Masayuki Takayama Exposes the Malice Embedded in Postwar Japan

In this column from Shukan Shincho, journalist Masayuki Takayama dissects the ignorance and malice behind GHQ occupation policies, from language reform and birth control to dietary manipulation. It powerfully demonstrates how postwar Japan was systematically reshaped—and why Takayama’s assessments remain uniquely accurate.

2017-04-21
This week’s column once again brilliantly proves that my assessment of him is entirely correct.
This is from the famous weekly column serialized in Shukan Shincho by Masayuki Takayama, the one and only journalist of the postwar world.

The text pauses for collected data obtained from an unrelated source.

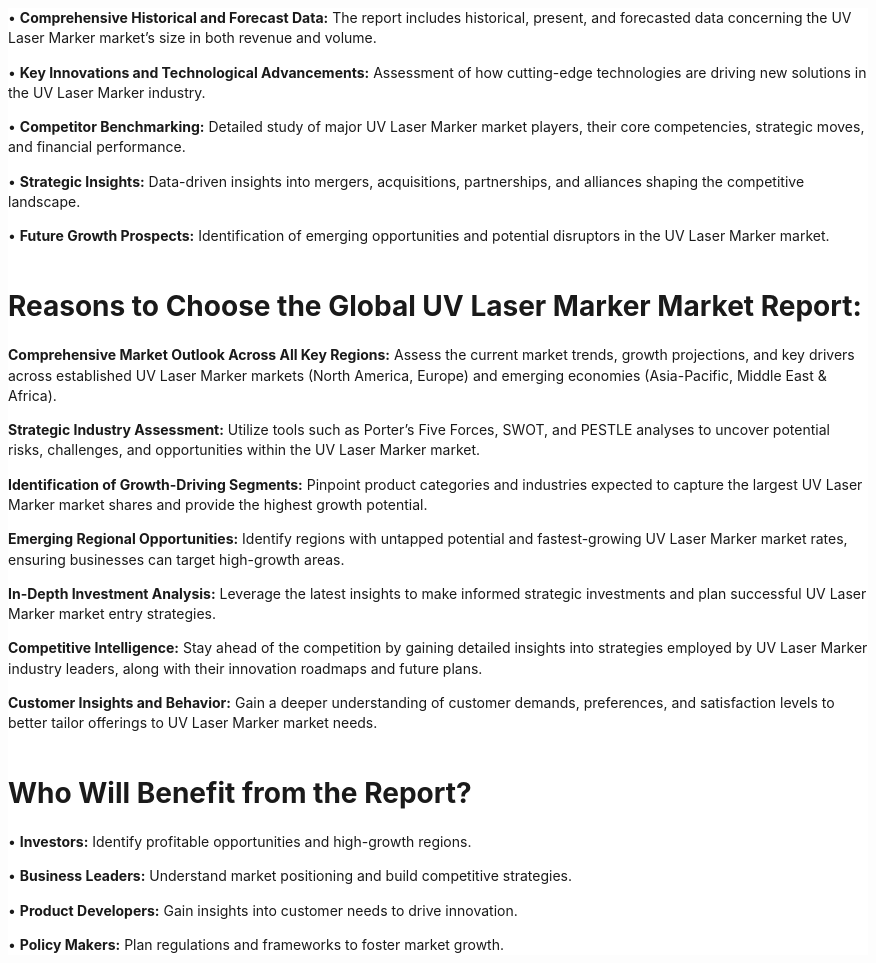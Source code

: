 • <strong>Comprehensive Historical and Forecast Data:</strong> The report includes historical, present, and forecasted data concerning the UV Laser Marker market’s size in both revenue and volume.

• <strong>Key Innovations and Technological Advancements:</strong> Assessment of how cutting-edge technologies are driving new solutions in the UV Laser Marker industry.

• <strong>Competitor Benchmarking:</strong> Detailed study of major UV Laser Marker market players, their core competencies, strategic moves, and financial performance.

• <strong>Strategic Insights:</strong> Data-driven insights into mergers, acquisitions, partnerships, and alliances shaping the competitive landscape.

• <strong>Future Growth Prospects:</strong> Identification of emerging opportunities and potential disruptors in the UV Laser Marker market.

# <strong>Reasons to Choose the Global UV Laser Marker Market Report:</strong>

<strong>Comprehensive Market Outlook Across All Key Regions:</strong>
Assess the current market trends, growth projections, and key drivers across established UV Laser Marker markets (North America, Europe) and emerging economies (Asia-Pacific, Middle East & Africa).

<strong>Strategic Industry Assessment:</strong>
Utilize tools such as Porter’s Five Forces, SWOT, and PESTLE analyses to uncover potential risks, challenges, and opportunities within the UV Laser Marker market.

<strong>Identification of Growth-Driving Segments:</strong>
Pinpoint product categories and industries expected to capture the largest UV Laser Marker market shares and provide the highest growth potential.

<strong>Emerging Regional Opportunities:</strong>
Identify regions with untapped potential and fastest-growing UV Laser Marker market rates, ensuring businesses can target high-growth areas.

<strong>In-Depth Investment Analysis:</strong>
Leverage the latest insights to make informed strategic investments and plan successful UV Laser Marker market entry strategies.

<strong>Competitive Intelligence:</strong>
Stay ahead of the competition by gaining detailed insights into strategies employed by UV Laser Marker industry leaders, along with their innovation roadmaps and future plans.

<strong>Customer Insights and Behavior:</strong>
Gain a deeper understanding of customer demands, preferences, and satisfaction levels to better tailor offerings to UV Laser Marker market needs.

# <strong>Who Will Benefit from the Report?</strong>

• <strong>Investors:</strong> Identify profitable opportunities and high-growth regions.

• <strong>Business Leaders:</strong> Understand market positioning and build competitive strategies.

• <strong>Product Developers:</strong> Gain insights into customer needs to drive innovation.

• <strong>Policy Makers:</strong> Plan regulations and frameworks to foster market growth.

This week’s essay once again splendidly demonstrates that my evaluation of him is completely accurate.
Malice Inside Bread.
On the morning of Japan’s defeat, Americans came swarming in.
Even now, but especially then, their intellectual level was considerably lower than that of the Japanese.
For example, GHQ staff member Leon Becker firmly believed from the outset that Japan lagged behind the United States and therefore must still have slaves.
After searching extensively, he decided that coal mines in Hokkaido were prison chambers and reported that he had “liberated 13,000 slaves” (MacArthur’s Japan, Shinchosha).
He reported that they were fine slaves who had been made to work twenty-four hours a day, but at the time there was a boom in so-called black diamonds—coal.
In fact, after this so-called discovery of prison chambers, GHQ issued an order stating, “For increased coal production, operate twenty-four hours a day.”
The miners who had suddenly been labeled slaves must have been astonished.
Americans also regarded Japanese literacy as another sign of cultural backwardness.
After all, with only twenty-six letters, American literacy barely reached the sixty-percent range.
Because Japanese use more than ten thousand kanji along with kana and the alphabet, they assumed that “eighty-five percent of Japanese probably cannot read newspapers.”
They claimed that this was delaying Japan’s democratization and argued that Japan should first adopt Romanization and eventually switch to English.
To enlighten such foolish notions, in 1948 the Ministry of Education conducted a nationwide Japanese literacy test covering everyone from children to the elderly.
The result was a literacy rate of ninety-eight percent.
It is recorded that the GHQ officer in charge, John Pelzel, begged the Japanese side, saying, “Could you at least falsify it to the level of American literacy?”
The American medical community was also at a low level, believing that newborns remained in a vegetative state for their first year.
Thus GHQ medical officers were shocked to see mothers sleeping alongside their babies from an early stage.
Because they considered co-sleeping dangerous and unhygienic, GHQ ordered maternity wards to separate mothers and infants, which led to an increase in tragic mix-up accidents.
Americans would not learn until the 1980s—when the WHO officially recognized it—that mother-infant co-sleeping has positive effects on emotional stability in babies.
Up to this point, one can sense ignorance mixed with some measure of goodwill, but many GHQ policies were not so benign.
Crawford Sams was the man who sprayed DDT onto Japanese heads, and the next thing he did was enforce birth control using Margaret Sanger and Shizue Kato.
Franklin Roosevelt left a testament stating, “Confine the Japanese to four islands and annihilate them.”
Like Carthage after its defeat in the Punic Wars.
Thus, territories outside the “four islands,” such as Taiwan and Korea, were confiscated.
The military was dismantled and even the right of belligerency was taken away.
It was exactly the same surrender terms Rome imposed on Carthage.
In addition, birth control reduced the population, accelerating Japan’s destruction.
In fact, Japan’s population will eventually fall below its prewar level.
Sams devised yet another scheme.
Japanese Americans began sending so-called LARA relief supplies to help their impoverished homeland.
The U.S. government provided skim milk intended as livestock feed, and then took advantage of the school lunch system that emerged alongside it.
This was the spread of bread-based diets.
They provided about 180,000 tons of wheat as a pump-priming measure, and in return had “bread-centered school lunches” legislated.
According to Akeya Yamaguchi’s GHQ’s Brainwashing of Japan, Senator McGovern said, “With this, we turned Japan into a major long-term purchaser of wheat.”
It was also during this period that the myth “eating rice makes you stupid” was spread.
The Asahi Shimbun took American money and promoted bread, declaring, “Do not force even the next generation of children to eat rice” (1964).
Thus rice consumption declined, and by 2011, spending on bread surpassed that on rice.
When a story about a “bakery” in a first-grade moral education textbook was changed to a “Japanese sweets shop,” it passed textbook screening, on the grounds that Japanese tradition and culture cannot be conveyed through bread.
The Asahi Shimbun attacked this decision.
“Does bread have no tradition or culture?”
Correct.
It has none.
Instead, it is filled with gluten that dulls the mind and the long-practiced cunning of the United States.
Eat rice.
You will begin to see history more clearly.